Следы моего внимания теперь должны были оставаться и на маминых платьях, потому что я часто скользил или уж, совсем нагло, упирался в маму членом. Подходил, обнимал, спрашивал — «что делаешь?», свободной рукой высвобождал член, благо мама не смотрела, и упирался. С каждым разом я всё больше смещался из положения «сбоку», в положение «сзади». Нельзя сказать, что я был уверен в успехе на сто процентов, верить — верил, уверен — не был.
Мама сидела в холле, строчила швейной машинкой шов на блузке. День был солнечный и я оделся как обычно, лёгкие спортивные штаны на голое тело. С утра мы уже виделись с мамой и я даже успел поприставать к ней. Видимо для того чтоб унять мою назойливость она велела выполнить пару поручений по дому. Задания выполнялись мной с большим энтузиазмом, если только не лишали меня возможности быть рядом.
В противном случае, скрипя сердцем, я бросал все силы и энергию на выполнение поручения, чтоб скорее вернуться назад. Не оборачиваясь ко мне, мама приняла рапорт об успешно выполненном деле и поставила оценку «молодец». Она казалась поглощена работой, поэтому без опасений, я достал член из штанов, и глядя на маму стал медленно онанировать. Очень быстро возбуждение стало на столько сильным, что захотелось прижаться к ней, но она сидела на не очень высоком стуле и мой член, случись маме оглянуться, оказался бы на уровне её лица.
Сомнения заставили спрятать его обратно. Я подошёл вплотную, взял маму за плечи и сделал небольшое движение тазом. Думаю, мама очень хорошо поняла, какой орган только что уперся ей в лопатку, она повела плечами, как бы стряхивая меня, но я нагло продолжал прижиматься. Мама не выдержала, оставила работу и отталкивая меня локтём встала из-за стола, бросив мне на ходу — «Иди к чёрту», она ушла в гостиную.
В движениях и тоне не было и намёка на строгость, наоборот, мне почудилось что-то игривое и задорное. После секунды замешательства я последовал за ней. Мама уже лежала на диване, лежала спиной ко мне. Не веря в своё счастье, я подлёг к ней, обнял за талию и прижался всем телом. Мама бёдрами толкнула меня: «Отстань поросёнок». Её тон воодушевлял, я прижался сильней шепча: «только чуть-чуть, мам».
Что значило моё «чуть-чуть» я и тогда не знал, и теперь не понимаю. Мама затихла и я подумал, что могу делать всё что хочу. Правая рука оказалась внизу, двигать ею было сложно поэтому, я просто прижал её к маминой ягодице, левой чуть погладил её мягкий животик, скользнул на бедро. Потом отстранился, оголил мокрый от смазки член и упёрся в самый центр попки. Перевозбуждённый мальчик даже не успел как следует прижаться, как почувствовал эякуляцию.
Скачок с дивана, попытка сдавить уретру и возвращение члена в штаны, были единым, молниеносным движением. Я пришёл в себя в ванной, снял штаны с огромным мокрым пятном, шагнул под душ и стал приводить себя в порядок. Как обычно после семяизвержения постучалась совесть, на душе стало скверно, от мамы неудобно.
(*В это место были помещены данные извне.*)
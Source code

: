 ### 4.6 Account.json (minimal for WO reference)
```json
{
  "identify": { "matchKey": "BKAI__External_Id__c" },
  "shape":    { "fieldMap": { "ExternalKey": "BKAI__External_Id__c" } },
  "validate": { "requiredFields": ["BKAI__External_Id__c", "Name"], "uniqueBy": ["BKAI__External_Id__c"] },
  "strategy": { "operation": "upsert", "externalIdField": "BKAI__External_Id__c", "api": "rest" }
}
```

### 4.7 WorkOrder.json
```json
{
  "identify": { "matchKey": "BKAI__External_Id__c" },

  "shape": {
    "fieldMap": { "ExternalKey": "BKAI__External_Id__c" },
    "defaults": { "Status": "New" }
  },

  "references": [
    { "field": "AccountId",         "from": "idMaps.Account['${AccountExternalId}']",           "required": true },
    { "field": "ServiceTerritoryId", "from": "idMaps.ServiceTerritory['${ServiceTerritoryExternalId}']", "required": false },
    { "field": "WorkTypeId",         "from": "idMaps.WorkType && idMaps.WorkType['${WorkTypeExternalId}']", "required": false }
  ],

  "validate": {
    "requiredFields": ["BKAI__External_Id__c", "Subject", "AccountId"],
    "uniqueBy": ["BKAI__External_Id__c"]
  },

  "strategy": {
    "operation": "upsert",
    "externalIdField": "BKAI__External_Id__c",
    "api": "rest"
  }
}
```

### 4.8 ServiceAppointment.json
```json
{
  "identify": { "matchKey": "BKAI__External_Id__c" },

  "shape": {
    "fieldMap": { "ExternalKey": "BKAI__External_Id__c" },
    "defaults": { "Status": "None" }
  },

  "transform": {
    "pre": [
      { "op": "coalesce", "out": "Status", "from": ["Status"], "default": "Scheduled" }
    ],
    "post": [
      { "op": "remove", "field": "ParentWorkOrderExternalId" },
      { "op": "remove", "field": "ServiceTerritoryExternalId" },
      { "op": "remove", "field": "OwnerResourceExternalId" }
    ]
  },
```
Я вышел из дому и уселся на крыльце. Минут через двадцать, скрипнув дверью, показалась мама. Я привстал ей навстречу, а она очень тепло, хотя не сильно, обняла меня одной рукой за плечи и одобрительно улыбнулась. Ну, или мне так показалось. Почти тут же, у ворот послышался шум, к нам пришли гости.
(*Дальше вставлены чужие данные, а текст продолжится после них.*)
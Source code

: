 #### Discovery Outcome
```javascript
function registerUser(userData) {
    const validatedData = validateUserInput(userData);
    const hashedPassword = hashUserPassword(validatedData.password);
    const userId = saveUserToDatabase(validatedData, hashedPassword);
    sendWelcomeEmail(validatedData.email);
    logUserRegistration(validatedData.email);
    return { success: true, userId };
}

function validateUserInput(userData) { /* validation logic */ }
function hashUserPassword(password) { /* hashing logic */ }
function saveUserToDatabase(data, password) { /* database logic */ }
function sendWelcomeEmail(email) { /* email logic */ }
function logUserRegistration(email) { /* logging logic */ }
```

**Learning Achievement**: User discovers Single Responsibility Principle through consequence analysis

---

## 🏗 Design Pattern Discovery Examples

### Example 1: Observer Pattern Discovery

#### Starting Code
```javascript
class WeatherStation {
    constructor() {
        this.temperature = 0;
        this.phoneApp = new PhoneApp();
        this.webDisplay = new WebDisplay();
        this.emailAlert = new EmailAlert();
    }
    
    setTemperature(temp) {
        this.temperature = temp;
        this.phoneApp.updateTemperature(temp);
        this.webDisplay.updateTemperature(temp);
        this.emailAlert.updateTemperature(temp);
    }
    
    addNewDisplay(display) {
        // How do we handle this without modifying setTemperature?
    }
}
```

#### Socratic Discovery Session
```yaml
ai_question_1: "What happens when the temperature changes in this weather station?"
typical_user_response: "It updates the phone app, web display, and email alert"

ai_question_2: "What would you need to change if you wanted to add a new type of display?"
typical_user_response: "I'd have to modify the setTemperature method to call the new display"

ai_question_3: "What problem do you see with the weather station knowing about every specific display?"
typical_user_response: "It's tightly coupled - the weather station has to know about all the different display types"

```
В ту ночь я так и не заснул. Возбуждение было на столько сильным, что меня лихорадило: тряслись руки, плыла голова, подташнивало и бросало в жар. Я знал, что нужно только дождаться утра, дождаться ухода отца на работу, и мама станет моей. Под утро, всё же, удалось забыться. Очнулся довольно поздно, отца уже не было дома, но радоваться было не чему — мама собиралась в город, это минимум часа четыре.
Чтобы убить время, ушёл на речку, потом слонялся по дому, пробовал читать. Мамы не возвращалась. День так и пропал без толку. Видимо событий в нём не было совсем и памяти больше не за что зацепиться.